Salutismo alimentare. È sempre… salutare?

Pubblicato il da Cinzia Funicelli

Il cibo che ingeriamo può curarci oppure ammalarci. Un’alimentazione sana e varia, abbinata a uno stile di vita poco stressante, allontana dalla possibilità di soffrire di malattie cardiovascolari, pressione alta, disturbi gastrointestinali, cefalee, o di sviluppare malattie più serie, come i tumori. Inoltre, considerando le reciproche influenze tra corpo e psiche, una buona nutrizione non può non avere effetti benefici sull’umore.

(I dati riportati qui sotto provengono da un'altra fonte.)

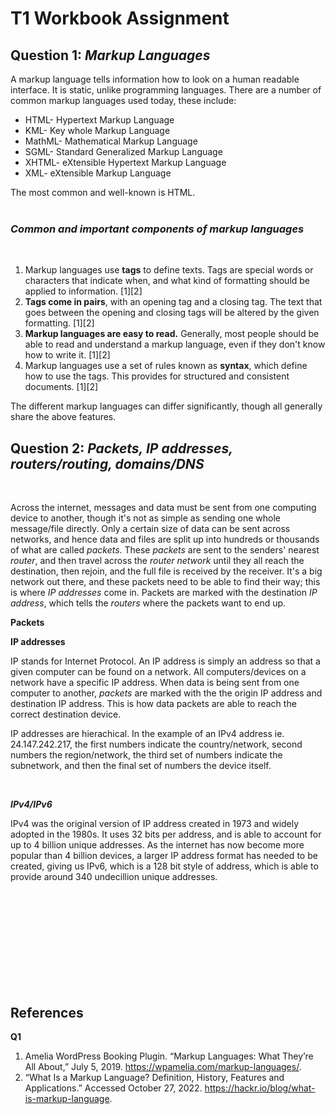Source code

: # T1 Workbook Assignment
## Question 1: *Markup Languages*
A markup language tells information how to look on a human readable interface. It is static, unlike programming languages. There are a number of common markup languages used today, these include:

+ HTML- Hypertext Markup Language
+ KML- Key whole Markup Language
+ MathML- Mathematical Markup Language
+ SGML- Standard Generalized Markup Language
+ XHTML- eXtensible Hypertext Markup Language
+ XML- eXtensible Markup Language

The most common and well-known is HTML. 
<br><br>

### *Common and important components of markup languages*
<br>

1. Markup languages use **tags** to define texts. Tags are special words or characters that indicate when, and what kind of formatting should be applied to information.   [1][2]
2. **Tags come in pairs**, with an opening tag and a closing tag. The text that goes between the opening and closing tags will be altered by the given formatting. [1][2]
3. **Markup languages are easy to read.** Generally, most people should be able to read and understand a markup language, even if they don't know how to write it. [1][2]
4. Markup languages use a set of rules known as **syntax**, which define how to use the tags. This provides for  structured and consistent documents. [1][2]

The different markup languages can differ significantly, though all generally share the above features. 


## Question 2: *Packets, IP addresses, routers/routing, domains/DNS*

<br>

Across the internet, messages and data must be sent from one computing device to another, though it's not as simple as sending one whole message/file directly. Only a certain size of data can be sent across networks, and hence data and files are split up into hundreds or thousands of what are called *packets*. These *packets* are sent to the senders' nearest *router*, and then travel across the *router network* until they all reach the destination, then rejoin, and the full file is received by the receiver. It's a big network out there, and these packets need to be able to find their way; this is where *IP addresses* come in. Packets are marked with the destination *IP address*, which tells the *routers* where the packets want to end up. 

**Packets** 
<br>



**IP addresses**

IP stands for Internet Protocol. An IP address is simply an address so that a given computer can be found on a network. All computers/devices on a network have a specific IP address. When data is being sent from one computer to another, *packets* are marked with the the origin IP address and destination IP address. This is how data packets are able to reach the correct destination device. <br>

IP addresses are hierachical. In the example of an IPv4 address ie. 24.147.242.217, the first numbers indicate the country/network, second numbers the region/network, the third set of numbers indicate the subnetwork, and then the final set of numbers the device itself. 
<br>



<br>

***IPv4/IPv6***

IPv4 was the original version of IP address created in 1973 and widely adopted in the 1980s. It uses 32 bits per address, and is able to account for up to 4 billion unique addresses. As the internet has now become more popular than 4 billion devices, a larger IP address format has needed to be created, giving us IPv6, which is a 128 bit style of address, which is able to provide around 340 undecillion unique addresses. 



<br><br><br><br><br><br><br><br><br>
## References
**Q1**
1. Amelia WordPress Booking Plugin. “Markup Languages: What They’re All About,” July 5, 2019. https://wpamelia.com/markup-languages/.
2. “What Is a Markup Language? Definition, History, Features and Applications.” Accessed October 27, 2022. https://hackr.io/blog/what-is-markup-language.

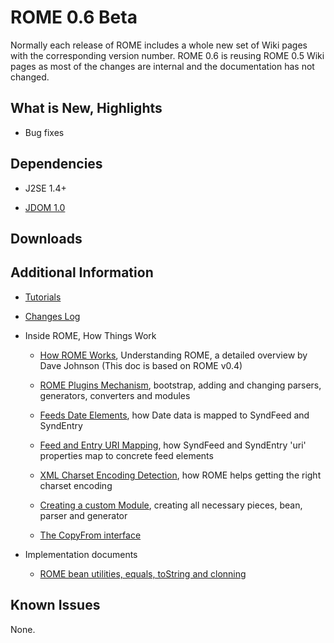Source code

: # ROME 0.6 Beta


Normally each release of ROME includes a whole new set of Wiki pages with the corresponding version number. ROME 0.6 is reusing ROME 0.5 Wiki pages as most of the changes are internal and the documentation has not changed.


## What is New, Highlights


 
* Bug fixes
 

## Dependencies


 
* J2SE 1.4\+
 
* [JDOM 1.0](http://www.jdom.org/)
 

## Downloads


## Additional Information 


 
* [Tutorials](../RssAndAtOMUtilitiEsROMEV0.5AndAboveTutorialsAndArticles/index.html)
 
* [Changes Log](../ChangeLog.html)
 
* Inside ROME, How Things Work 
 
    * [How ROME Works](../HowRomeWorks/index.html), Understanding ROME, a detailed overview by Dave Johnson (This doc is based on ROME v0.4)
 
    * [ROME Plugins Mechanism](../RssAndAtOMUtilitiEsROMEV0.5AndAboveTutorialsAndArticles/RssAndAtOMUtilitiEsROMEPluginsMechanism.html), bootstrap, adding and changing parsers, generators, converters and modules
 
    * [Feeds Date Elements](../RssAndAtOMUtilitiEsROMEV0.5AndAboveTutorialsAndArticles/FeedsDateElementsMappingToSyndFeedAndSyndEntry.html), how Date data is mapped to SyndFeed and SyndEntry
 
    * [Feed and Entry URI Mapping](../RssAndAtOMUtilitiEsROMEV0.5AndAboveTutorialsAndArticles/FeedAndEntryURIMappingHowSyndFeedAndSyndEntryUriPropertiesMapToRSSAndAtomElements.html), how SyndFeed and SyndEntry 'uri' properties map to concrete feed elements
 
    * [XML Charset Encoding Detection](../RssAndAtOMUtilitiEsROMEV0.5AndAboveTutorialsAndArticles/XMLCharsetEncodingDetectionHowRssAndAtOMUtilitiEsROMEHelpsGettingTheRightCharsetEncoding.html), how ROME helps getting the right charset encoding
 
    * [Creating a custom Module](../RssAndAtOMUtilitiEsROMEV0.5AndAboveTutorialsAndArticles/RssAndAtOMUtilitiEsROMEV0.5TutorialDefiningACustomModuleBeanParserAndGenerator.html), creating all necessary pieces, bean, parser and generator
 
    * [The CopyFrom interface](../RssAndAtOMUtilitiEsROMEV0.5AndAboveTutorialsAndArticles/TheCopyFromInterface.html)
 
 
 
* Implementation documents 
 
    * [ROME bean utilities, equals, toString and clonning](../RssAndAtOMUtilitiEsROMEV0.5AndAboveTutorialsAndArticles/UnderstandingRssAndAtOMUtilitiEsROMEBeanUtilities.html)
 
 
 

## Known Issues



None.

D'altra parte, ansie, paure, preoccupazioni, aspetti caratteriali, stati d’animo, possono determinare la maniera in cui ci si alimenta. Il cibo può essere considerato il “ponte” tra corpo e psiche per eccellenza. In virtù del fatto che “entra” nel nostro organismo e lì si trasforma per diventare, in parte, sostanza nutritiva, in parte, scarto da espellere, assume un elevato valore simbolico. Varca il nostro confine, riempie, la sua assenza fa sentire vuoti. Ciò spiega il motivo per cui si sviluppano i disturbi del comportamento alimentare.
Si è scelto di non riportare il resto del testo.